The court also expressed concern that the supervisor was adamant that he would never need to tell workers to jumper a line first before cutting it as this was “linemen 101.” But people can, and sometimes do, still forget, explained the court, which is why all tasks need to be assessed to identify the risks—especially when the risk involves life or death. And that’s why SaskPower has a Safety Rule Book in the first place. The supervisor simply assumed the shield wire wouldn’t be cut without a jumper cable being installed first because of the basic training everyone received at SaskPower. In addition, the supervisor was doing the work with the crew members and in fact was the “directing mind” in the work being performed. But he didn’t clearly direct and supervise them to manage the safety risks.

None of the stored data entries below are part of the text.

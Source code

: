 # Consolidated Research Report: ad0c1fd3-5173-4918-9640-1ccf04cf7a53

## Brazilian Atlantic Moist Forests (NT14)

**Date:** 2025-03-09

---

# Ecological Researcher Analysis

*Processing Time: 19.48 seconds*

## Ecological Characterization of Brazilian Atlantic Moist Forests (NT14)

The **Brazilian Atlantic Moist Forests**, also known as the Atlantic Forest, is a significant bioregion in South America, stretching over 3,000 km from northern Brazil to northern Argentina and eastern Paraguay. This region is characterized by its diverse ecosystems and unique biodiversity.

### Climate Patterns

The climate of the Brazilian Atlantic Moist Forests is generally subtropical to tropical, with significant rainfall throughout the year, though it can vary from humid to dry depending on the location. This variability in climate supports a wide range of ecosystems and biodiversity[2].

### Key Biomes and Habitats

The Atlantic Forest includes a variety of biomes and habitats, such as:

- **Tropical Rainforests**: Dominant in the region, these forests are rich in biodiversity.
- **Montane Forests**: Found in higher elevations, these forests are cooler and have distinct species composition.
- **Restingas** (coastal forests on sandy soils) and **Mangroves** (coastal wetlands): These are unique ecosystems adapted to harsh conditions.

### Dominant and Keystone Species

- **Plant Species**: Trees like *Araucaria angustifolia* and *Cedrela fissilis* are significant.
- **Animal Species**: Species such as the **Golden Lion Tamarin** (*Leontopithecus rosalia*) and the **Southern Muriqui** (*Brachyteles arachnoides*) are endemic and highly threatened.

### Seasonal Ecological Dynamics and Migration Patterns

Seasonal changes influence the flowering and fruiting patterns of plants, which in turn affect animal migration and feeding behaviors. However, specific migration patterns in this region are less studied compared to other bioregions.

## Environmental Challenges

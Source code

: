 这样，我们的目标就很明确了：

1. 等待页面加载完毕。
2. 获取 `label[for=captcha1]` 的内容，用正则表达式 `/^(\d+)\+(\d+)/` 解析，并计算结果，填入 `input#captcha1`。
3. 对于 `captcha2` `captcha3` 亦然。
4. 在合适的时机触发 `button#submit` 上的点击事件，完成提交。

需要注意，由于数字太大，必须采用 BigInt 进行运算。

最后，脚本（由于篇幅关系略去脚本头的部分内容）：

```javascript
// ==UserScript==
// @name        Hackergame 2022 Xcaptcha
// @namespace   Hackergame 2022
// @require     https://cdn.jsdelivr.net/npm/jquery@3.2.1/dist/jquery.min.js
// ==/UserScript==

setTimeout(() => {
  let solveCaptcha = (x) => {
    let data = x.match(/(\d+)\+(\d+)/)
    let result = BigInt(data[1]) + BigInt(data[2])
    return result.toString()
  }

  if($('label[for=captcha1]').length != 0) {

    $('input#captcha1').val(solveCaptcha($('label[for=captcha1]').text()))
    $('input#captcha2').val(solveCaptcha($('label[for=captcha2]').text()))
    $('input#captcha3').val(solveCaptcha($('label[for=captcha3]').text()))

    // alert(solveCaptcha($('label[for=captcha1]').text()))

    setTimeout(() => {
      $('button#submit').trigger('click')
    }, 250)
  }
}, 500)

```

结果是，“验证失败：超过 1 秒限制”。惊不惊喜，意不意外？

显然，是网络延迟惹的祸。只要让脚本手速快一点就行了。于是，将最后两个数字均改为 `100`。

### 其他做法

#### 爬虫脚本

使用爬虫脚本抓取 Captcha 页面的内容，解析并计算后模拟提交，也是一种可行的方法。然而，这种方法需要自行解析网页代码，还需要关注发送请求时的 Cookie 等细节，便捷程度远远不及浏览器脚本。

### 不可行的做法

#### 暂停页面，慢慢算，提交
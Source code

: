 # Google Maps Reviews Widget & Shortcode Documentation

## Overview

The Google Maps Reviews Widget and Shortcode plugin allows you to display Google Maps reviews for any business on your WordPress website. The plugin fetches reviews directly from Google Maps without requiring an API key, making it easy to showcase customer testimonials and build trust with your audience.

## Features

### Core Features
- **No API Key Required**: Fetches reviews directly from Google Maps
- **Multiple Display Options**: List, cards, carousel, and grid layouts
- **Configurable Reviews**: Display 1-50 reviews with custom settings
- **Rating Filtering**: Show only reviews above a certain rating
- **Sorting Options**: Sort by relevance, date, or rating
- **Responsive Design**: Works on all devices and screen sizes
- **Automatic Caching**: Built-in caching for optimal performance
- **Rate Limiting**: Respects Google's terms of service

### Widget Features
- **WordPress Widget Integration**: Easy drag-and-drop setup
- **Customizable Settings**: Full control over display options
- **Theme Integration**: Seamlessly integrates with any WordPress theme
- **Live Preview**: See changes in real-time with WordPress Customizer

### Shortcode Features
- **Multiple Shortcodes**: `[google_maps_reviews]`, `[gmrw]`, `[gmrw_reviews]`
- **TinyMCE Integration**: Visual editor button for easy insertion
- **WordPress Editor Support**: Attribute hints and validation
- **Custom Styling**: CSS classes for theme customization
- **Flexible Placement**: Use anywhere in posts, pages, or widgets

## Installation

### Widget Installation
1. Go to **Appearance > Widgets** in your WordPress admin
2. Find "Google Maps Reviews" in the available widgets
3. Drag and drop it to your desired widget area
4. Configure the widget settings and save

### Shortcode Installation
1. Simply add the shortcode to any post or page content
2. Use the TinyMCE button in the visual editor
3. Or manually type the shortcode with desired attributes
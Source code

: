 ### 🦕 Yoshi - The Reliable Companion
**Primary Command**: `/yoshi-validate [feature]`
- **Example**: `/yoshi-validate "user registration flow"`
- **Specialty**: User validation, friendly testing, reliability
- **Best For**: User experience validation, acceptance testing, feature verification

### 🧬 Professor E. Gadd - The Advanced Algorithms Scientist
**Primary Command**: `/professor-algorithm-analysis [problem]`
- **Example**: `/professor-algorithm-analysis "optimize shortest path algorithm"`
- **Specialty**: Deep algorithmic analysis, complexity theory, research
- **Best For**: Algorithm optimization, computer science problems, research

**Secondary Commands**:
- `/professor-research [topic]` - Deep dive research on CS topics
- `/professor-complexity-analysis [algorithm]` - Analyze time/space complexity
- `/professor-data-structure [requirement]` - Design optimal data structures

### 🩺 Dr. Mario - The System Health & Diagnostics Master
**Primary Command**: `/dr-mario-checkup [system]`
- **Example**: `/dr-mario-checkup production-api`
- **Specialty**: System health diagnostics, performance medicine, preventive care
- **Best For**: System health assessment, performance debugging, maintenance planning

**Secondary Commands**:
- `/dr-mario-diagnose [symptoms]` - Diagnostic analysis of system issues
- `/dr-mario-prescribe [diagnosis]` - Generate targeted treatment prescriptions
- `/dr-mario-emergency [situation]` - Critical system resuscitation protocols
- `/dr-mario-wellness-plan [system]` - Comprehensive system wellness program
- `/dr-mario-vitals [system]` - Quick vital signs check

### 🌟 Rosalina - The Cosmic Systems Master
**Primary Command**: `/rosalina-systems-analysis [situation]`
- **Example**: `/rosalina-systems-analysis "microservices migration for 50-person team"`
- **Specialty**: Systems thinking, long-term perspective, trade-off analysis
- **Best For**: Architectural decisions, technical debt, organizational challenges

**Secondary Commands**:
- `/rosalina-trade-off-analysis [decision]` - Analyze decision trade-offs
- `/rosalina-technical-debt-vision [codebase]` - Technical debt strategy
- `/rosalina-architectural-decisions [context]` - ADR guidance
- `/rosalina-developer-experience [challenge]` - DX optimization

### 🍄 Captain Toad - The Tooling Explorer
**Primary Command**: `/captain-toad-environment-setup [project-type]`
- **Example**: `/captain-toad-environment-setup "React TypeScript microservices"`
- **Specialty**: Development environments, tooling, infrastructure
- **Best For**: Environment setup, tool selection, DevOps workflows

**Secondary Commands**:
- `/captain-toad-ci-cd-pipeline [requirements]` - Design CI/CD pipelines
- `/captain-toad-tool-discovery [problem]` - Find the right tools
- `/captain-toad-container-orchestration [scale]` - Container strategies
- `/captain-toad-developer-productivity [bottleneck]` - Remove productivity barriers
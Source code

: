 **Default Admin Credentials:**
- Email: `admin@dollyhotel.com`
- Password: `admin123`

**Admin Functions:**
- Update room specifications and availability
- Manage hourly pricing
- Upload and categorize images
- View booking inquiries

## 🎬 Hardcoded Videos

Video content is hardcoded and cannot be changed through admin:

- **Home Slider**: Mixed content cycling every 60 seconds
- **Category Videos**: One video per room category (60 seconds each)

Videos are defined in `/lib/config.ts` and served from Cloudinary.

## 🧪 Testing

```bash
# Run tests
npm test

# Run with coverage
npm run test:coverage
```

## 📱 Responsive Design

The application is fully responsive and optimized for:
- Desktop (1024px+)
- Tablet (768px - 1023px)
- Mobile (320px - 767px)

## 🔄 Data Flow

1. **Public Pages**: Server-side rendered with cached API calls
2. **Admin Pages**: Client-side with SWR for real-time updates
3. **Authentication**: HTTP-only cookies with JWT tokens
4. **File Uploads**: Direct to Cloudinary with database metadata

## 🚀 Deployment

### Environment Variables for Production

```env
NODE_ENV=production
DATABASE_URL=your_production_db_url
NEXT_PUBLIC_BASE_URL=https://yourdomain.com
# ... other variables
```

Bottom line: The supervisor actively participated in steps leading up to the cutting of the wire, but didn’t take reasonable and practicable steps beforehand to discuss the cut and hazards associated with it in the second meeting and to document the changes, said the court. Nor did he communicate before the cut that it shouldn’t be made until after the jumper cable was installed. As a result of these failures, the worker was electrocuted [R. v. Rowlett,  SKPC 012 (CanLII), March 1, 2017]. The court later fined the supervisor $20,000 [Govt. News Release, March 9, 2017].
The court in Rowlett concluded that the supervisor didn’t exercise due diligence. He should’ve taken more time to ensure the revised plan was documented and communicated clearly, and the risks were evaluated fully. And he should’ve clearly communicated when performing the work how the cut would be made and simply told the crew members that he was going to get a jumper cable or not to make the cut until after it had been jumpered first. Such steps were “basic and simple reasonable steps” that should’ve been taken to avoid injury or death to anyone. They weren’t so onerous as to outweigh the benefit of saving the life of a co-worker.
The case also illustrates the importance of documentation. SaskPower required tailboard meetings and risk management plans to be documented to protect workers by preventing any confusion or conflict over the steps to be taken to manage safety risks. Essentially, such documentation ensures everyone involved in a job is on the same page. Also, these matters are documented in writing so there can be no dispute down the road as to what was discussed or not discussed and thus these documents can be invaluable evidence in a safety prosecution.